(Records supplied begins)
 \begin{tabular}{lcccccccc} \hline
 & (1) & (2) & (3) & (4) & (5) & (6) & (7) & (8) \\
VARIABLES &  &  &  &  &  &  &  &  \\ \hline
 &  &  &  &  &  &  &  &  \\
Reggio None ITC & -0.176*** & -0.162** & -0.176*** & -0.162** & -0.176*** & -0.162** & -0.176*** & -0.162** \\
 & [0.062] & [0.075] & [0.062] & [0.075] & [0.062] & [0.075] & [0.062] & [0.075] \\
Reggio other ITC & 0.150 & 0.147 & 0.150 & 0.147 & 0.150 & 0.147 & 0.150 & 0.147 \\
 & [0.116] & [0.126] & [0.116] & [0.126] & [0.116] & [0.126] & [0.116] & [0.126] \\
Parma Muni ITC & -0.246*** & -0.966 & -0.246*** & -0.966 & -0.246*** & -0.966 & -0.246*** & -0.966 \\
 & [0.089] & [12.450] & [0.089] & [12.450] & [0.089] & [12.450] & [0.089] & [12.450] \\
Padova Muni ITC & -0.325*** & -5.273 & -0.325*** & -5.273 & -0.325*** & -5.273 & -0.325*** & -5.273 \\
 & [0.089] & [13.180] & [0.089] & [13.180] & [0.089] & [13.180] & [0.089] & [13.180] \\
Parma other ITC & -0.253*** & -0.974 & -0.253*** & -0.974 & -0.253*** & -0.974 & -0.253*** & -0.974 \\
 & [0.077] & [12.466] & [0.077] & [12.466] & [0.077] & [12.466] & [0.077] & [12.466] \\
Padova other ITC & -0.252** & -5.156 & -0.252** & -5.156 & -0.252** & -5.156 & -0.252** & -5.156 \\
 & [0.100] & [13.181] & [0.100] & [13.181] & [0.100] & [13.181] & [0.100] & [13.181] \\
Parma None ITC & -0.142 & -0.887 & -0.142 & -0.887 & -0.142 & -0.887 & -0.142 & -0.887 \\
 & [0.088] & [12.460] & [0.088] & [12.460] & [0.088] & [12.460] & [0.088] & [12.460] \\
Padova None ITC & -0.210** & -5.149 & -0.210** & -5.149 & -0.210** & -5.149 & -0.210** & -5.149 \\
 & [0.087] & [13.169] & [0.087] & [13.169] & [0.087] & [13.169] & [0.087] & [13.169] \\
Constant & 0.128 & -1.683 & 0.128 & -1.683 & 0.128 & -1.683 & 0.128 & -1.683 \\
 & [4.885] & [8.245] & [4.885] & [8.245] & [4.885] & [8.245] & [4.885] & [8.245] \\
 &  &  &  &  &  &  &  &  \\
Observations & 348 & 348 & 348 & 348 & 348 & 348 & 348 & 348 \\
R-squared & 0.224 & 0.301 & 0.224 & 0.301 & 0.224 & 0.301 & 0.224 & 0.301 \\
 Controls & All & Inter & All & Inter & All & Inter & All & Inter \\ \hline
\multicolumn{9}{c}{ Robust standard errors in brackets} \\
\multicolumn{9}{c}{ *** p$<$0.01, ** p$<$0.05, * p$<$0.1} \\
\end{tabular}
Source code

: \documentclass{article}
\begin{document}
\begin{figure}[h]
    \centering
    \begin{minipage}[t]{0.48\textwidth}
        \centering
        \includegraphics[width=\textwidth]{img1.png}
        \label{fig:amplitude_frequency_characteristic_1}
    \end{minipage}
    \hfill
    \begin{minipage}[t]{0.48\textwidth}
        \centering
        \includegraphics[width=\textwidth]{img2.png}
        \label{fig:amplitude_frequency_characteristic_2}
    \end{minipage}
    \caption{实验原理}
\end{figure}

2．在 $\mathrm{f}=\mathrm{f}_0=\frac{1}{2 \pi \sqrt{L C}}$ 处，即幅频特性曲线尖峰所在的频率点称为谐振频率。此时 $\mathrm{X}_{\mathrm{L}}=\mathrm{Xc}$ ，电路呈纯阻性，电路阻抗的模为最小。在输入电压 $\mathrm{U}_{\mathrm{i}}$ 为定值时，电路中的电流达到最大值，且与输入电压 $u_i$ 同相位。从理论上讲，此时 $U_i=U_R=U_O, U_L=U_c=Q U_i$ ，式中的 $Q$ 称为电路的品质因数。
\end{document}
(Records supplied ends)
> Instructions for the task
Up to and including the line that contains "Padova None ITC", restate word for word every line of the entries, starting from the first.

> Expected output
 \begin{tabular}{lcccccccc} \hline
 & (1) & (2) & (3) & (4) & (5) & (6) & (7) & (8) \\
VARIABLES &  &  &  &  &  &  &  &  \\ \hline
 &  &  &  &  &  &  &  &  \\
Reggio None ITC & -0.176*** & -0.162** & -0.176*** & -0.162** & -0.176*** & -0.162** & -0.176*** & -0.162** \\
 & [0.062] & [0.075] & [0.062] & [0.075] & [0.062] & [0.075] & [0.062] & [0.075] \\
Reggio other ITC & 0.150 & 0.147 & 0.150 & 0.147 & 0.150 & 0.147 & 0.150 & 0.147 \\
 & [0.116] & [0.126] & [0.116] & [0.126] & [0.116] & [0.126] & [0.116] & [0.126] \\
Parma Muni ITC & -0.246*** & -0.966 & -0.246*** & -0.966 & -0.246*** & -0.966 & -0.246*** & -0.966 \\
 & [0.089] & [12.450] & [0.089] & [12.450] & [0.089] & [12.450] & [0.089] & [12.450] \\
Padova Muni ITC & -0.325*** & -5.273 & -0.325*** & -5.273 & -0.325*** & -5.273 & -0.325*** & -5.273 \\
 & [0.089] & [13.180] & [0.089] & [13.180] & [0.089] & [13.180] & [0.089] & [13.180] \\
Parma other ITC & -0.253*** & -0.974 & -0.253*** & -0.974 & -0.253*** & -0.974 & -0.253*** & -0.974 \\
 & [0.077] & [12.466] & [0.077] & [12.466] & [0.077] & [12.466] & [0.077] & [12.466] \\
Padova other ITC & -0.252** & -5.156 & -0.252** & -5.156 & -0.252** & -5.156 & -0.252** & -5.156 \\
 & [0.100] & [13.181] & [0.100] & [13.181] & [0.100] & [13.181] & [0.100] & [13.181] \\
Parma None ITC & -0.142 & -0.887 & -0.142 & -0.887 & -0.142 & -0.887 & -0.142 & -0.887 \\
 & [0.088] & [12.460] & [0.088] & [12.460] & [0.088] & [12.460] & [0.088] & [12.460] \\
Padova None ITC & -0.210** & -5.149 & -0.210** & -5.149 & -0.210** & -5.149 & -0.210** & -5.149 \\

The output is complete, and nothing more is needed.